▸ WHAT YOU HAVE TO DO
Pull every line that holds the word "headquarters" from the entries.

▸ GIVEN RECORDS
<<<<

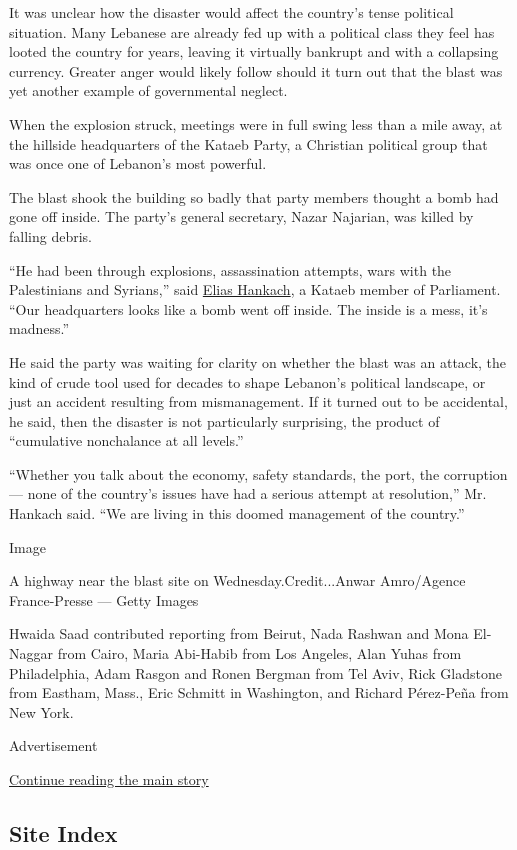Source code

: It was unclear how the disaster would affect the country's tense
political situation. Many Lebanese are already fed up with a political
class they feel has looted the country for years, leaving it virtually
bankrupt and with a collapsing currency. Greater anger would likely
follow should it turn out that the blast was yet another example of
governmental neglect.

When the explosion struck, meetings were in full swing less than a mile
away, at the hillside headquarters of the Kataeb Party, a Christian
political group that was once one of Lebanon's most powerful.

The blast shook the building so badly that party members thought a bomb
had gone off inside. The party's general secretary, Nazar Najarian, was
killed by falling debris.

``He had been through explosions, assassination attempts, wars with the
Palestinians and Syrians,'' said
\href{https://www.facebook.com/EliasHankach2018/}{Elias Hankach}, a
Kataeb member of Parliament. ``Our headquarters looks like a bomb went
off inside. The inside is a mess, it's madness.''

He said the party was waiting for clarity on whether the blast was an
attack, the kind of crude tool used for decades to shape Lebanon's
political landscape, or just an accident resulting from mismanagement.
If it turned out to be accidental, he said, then the disaster is not
particularly surprising, the product of ``cumulative nonchalance at all
levels.''

``Whether you talk about the economy, safety standards, the port, the
corruption --- none of the country's issues have had a serious attempt
at resolution,'' Mr. Hankach said. ``We are living in this doomed
management of the country.''

Image

A highway near the blast site on Wednesday.Credit...Anwar Amro/Agence
France-Presse --- Getty Images

Hwaida Saad contributed reporting from Beirut, Nada Rashwan and Mona
El-Naggar from Cairo, Maria Abi-Habib from Los Angeles, Alan Yuhas from
Philadelphia, Adam Rasgon and Ronen Bergman from Tel Aviv, Rick
Gladstone from Eastham, Mass., Eric Schmitt in Washington, and Richard
Pérez-Peña from New York.

Advertisement

\protect\hyperlink{after-bottom}{Continue reading the main story}

\hypertarget{site-index}{%
\subsection{Site Index}\label{site-index}}

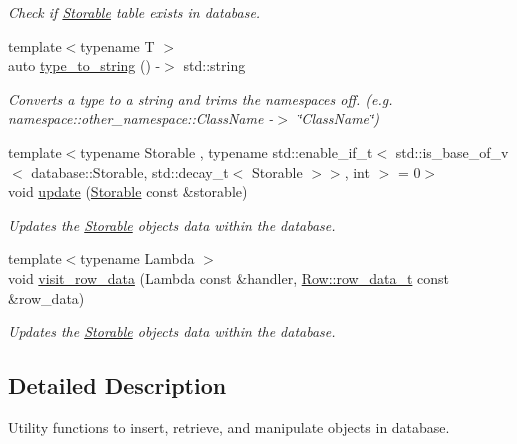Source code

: \begin{DoxyCompactItemize}
\begin{DoxyCompactList}\small\item\em Check if \hyperlink{classdatabase_1_1_storable}{Storable} table exists in database. \end{DoxyCompactList}\item 
{\footnotesize template$<$typename T $>$ }\\auto \hyperlink{namespacedatabase_1_1utils_acb264e8826f50ae828a9c89c2906b049}{type\+\_\+to\+\_\+string} () -\/$>$ std\+::string
\begin{DoxyCompactList}\small\item\em Converts a type to a string and trims the namespaces off. (e.\+g. namespace\+::other\+\_\+namespace\+::\+Class\+Name -\/$>$ \char`\"{}\+Class\+Name\char`\"{}) \end{DoxyCompactList}\item 
{\footnotesize template$<$typename Storable , typename std\+::enable\+\_\+if\+\_\+t$<$ std\+::is\+\_\+base\+\_\+of\+\_\+v$<$ database\+::\+Storable, std\+::decay\+\_\+t$<$ Storable $>$$>$, int $>$  = 0$>$ }\\void \hyperlink{namespacedatabase_1_1utils_ad7fc4b4d352c7b947fc48ac8c1d666a6}{update} (\hyperlink{classdatabase_1_1_storable}{Storable} const \&storable)
\begin{DoxyCompactList}\small\item\em Updates the \hyperlink{classdatabase_1_1_storable}{Storable} objects data within the database. \end{DoxyCompactList}\item 
{\footnotesize template$<$typename Lambda $>$ }\\void \hyperlink{namespacedatabase_1_1utils_a974d01a6dbb387b033f627d846630b92}{visit\+\_\+row\+\_\+data} (Lambda const \&handler, \hyperlink{structdatabase_1_1_row_a29c16186778c974af723db03751f3aa3}{Row\+::row\+\_\+data\+\_\+t} const \&row\+\_\+data)
\begin{DoxyCompactList}\small\item\em Updates the \hyperlink{classdatabase_1_1_storable}{Storable} objects data within the database. \end{DoxyCompactList}\end{DoxyCompactItemize}


\subsection{Detailed Description}
Utility functions to insert, retrieve, and manipulate objects in database. 

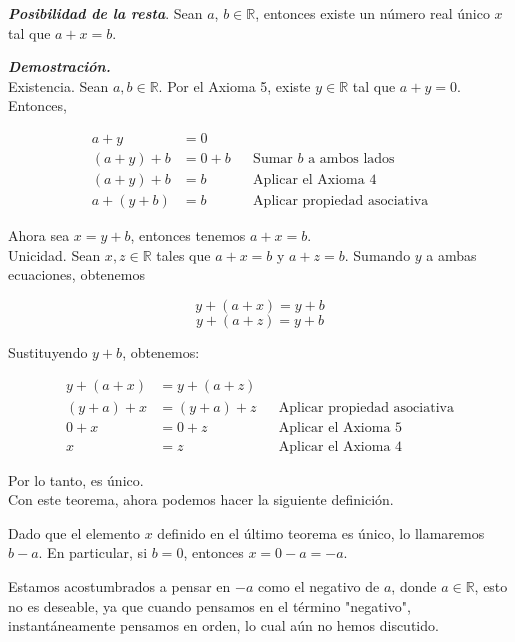 \documentclass{report}
\begin{document}
    \begin{thBox}
        \textit{\textbf{Posibilidad de la resta}}. Sean $a$, $b \in \mathbb{R}$, entonces existe un número real único $x$ tal que $a+x=b$.
    \end{thBox}
    
    \textit{\textbf{Demostración.}}\\
    
    Existencia. Sean $a, b \in \mathbb{R}$. Por el Axioma 5, existe $y \in \mathbb{R}$ tal que $a+y = 0$. Entonces,
    
    \begin{align*}
        a+y &= 0\\
        (a+y) + b &= 0 +b &&\text{Sumar } b \text{ a ambos lados}\\
        (a+y) + b &= b &&\text{Aplicar el Axioma 4}\\
        a+(y+b) &= b && \text{Aplicar propiedad asociativa}
    \end{align*}
    
    Ahora sea $x = y+b$, entonces tenemos $a+x=b$.\\
    
    Unicidad. Sean $x,z \in \mathbb{R}$ tales que $a+x=b$ y $a+z=b$. Sumando $y$ a ambas ecuaciones, obtenemos
    
    $$y+(a+x)=y+b$$
    $$y+(a+z)=y+b$$
    
    Sustituyendo $y+b$, obtenemos:
    
    \begin{align*}
        y+(a+x) &= y+(a+z)\\
        (y+a)+x &= (y+a)+z && \text{Aplicar propiedad asociativa}\\
        0+x &= 0+z && \text{Aplicar el Axioma 5}\\
        x &= z && \text{Aplicar el Axioma 4}
    \end{align*}
    
    Por lo tanto, es único.\\
    
    Con este teorema, ahora podemos hacer la siguiente definición.
    
    \begin{defBox}
        Dado que el elemento $x$ definido en el último teorema es único, lo llamaremos $b-a$. En particular, si $b=0$, entonces $x=0-a=-a$.
    \end{defBox}
    
    \begin{asideBox}
        Estamos acostumbrados a pensar en $-a$ como el negativo de $a$, donde $a \in \mathbb{R}$, esto no es deseable, ya que cuando pensamos en el término "negativo", instantáneamente pensamos en orden, lo cual aún no hemos discutido.
    \end{asideBox}
    
\end{document}
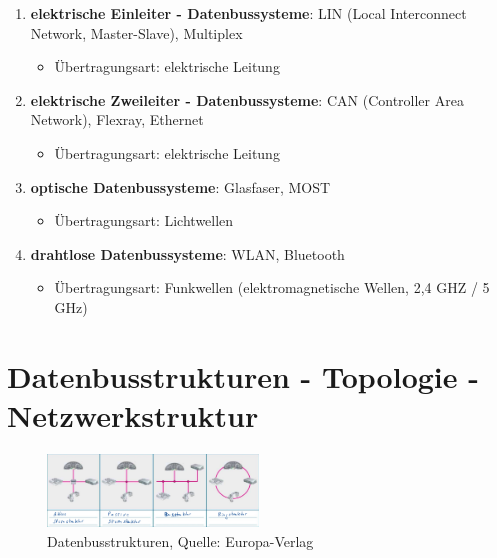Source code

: \begin{enumerate}
\item
  \textbf{elektrische Einleiter - Datenbussysteme}: LIN (Local
  Interconnect Network, Master-Slave), Multiplex

  \begin{itemize}
  \item
    Übertragungsart: elektrische Leitung
  \end{itemize}
\item
  \textbf{elektrische Zweileiter - Datenbussysteme}: CAN (Controller
  Area Network), Flexray, Ethernet

  \begin{itemize}
  \item
    Übertragungsart: elektrische Leitung
  \end{itemize}
\item
  \textbf{optische Datenbussysteme}: Glasfaser, MOST

  \begin{itemize}
  \item
    Übertragungsart: Lichtwellen
  \end{itemize}
\item
  \textbf{drahtlose Datenbussysteme}: WLAN, Bluetooth

  \begin{itemize}
  \item
    Übertragungsart: Funkwellen (elektromagnetische Wellen, 2,4 GHZ / 5
    GHz)
  \end{itemize}
\end{enumerate}

\newpage

\section{Datenbusstrukturen - Topologie -
Netzwerkstruktur}\label{datenbusstrukturen-topologie-netzwerkstruktur}

\begin{figure}[!ht]%
\centering
\includegraphics[width=0.5\textwidth]{images/CAN-Bus/CAN-Bus-6.pdf}
\caption{Datenbusstrukturen, Quelle: Europa-Verlag}
\end{figure}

>>>>

▸ ANSWER TO THIS TASK
away, at the hillside headquarters of the Kataeb Party, a Christian
Kataeb member of Parliament. ``Our headquarters looks like a bomb went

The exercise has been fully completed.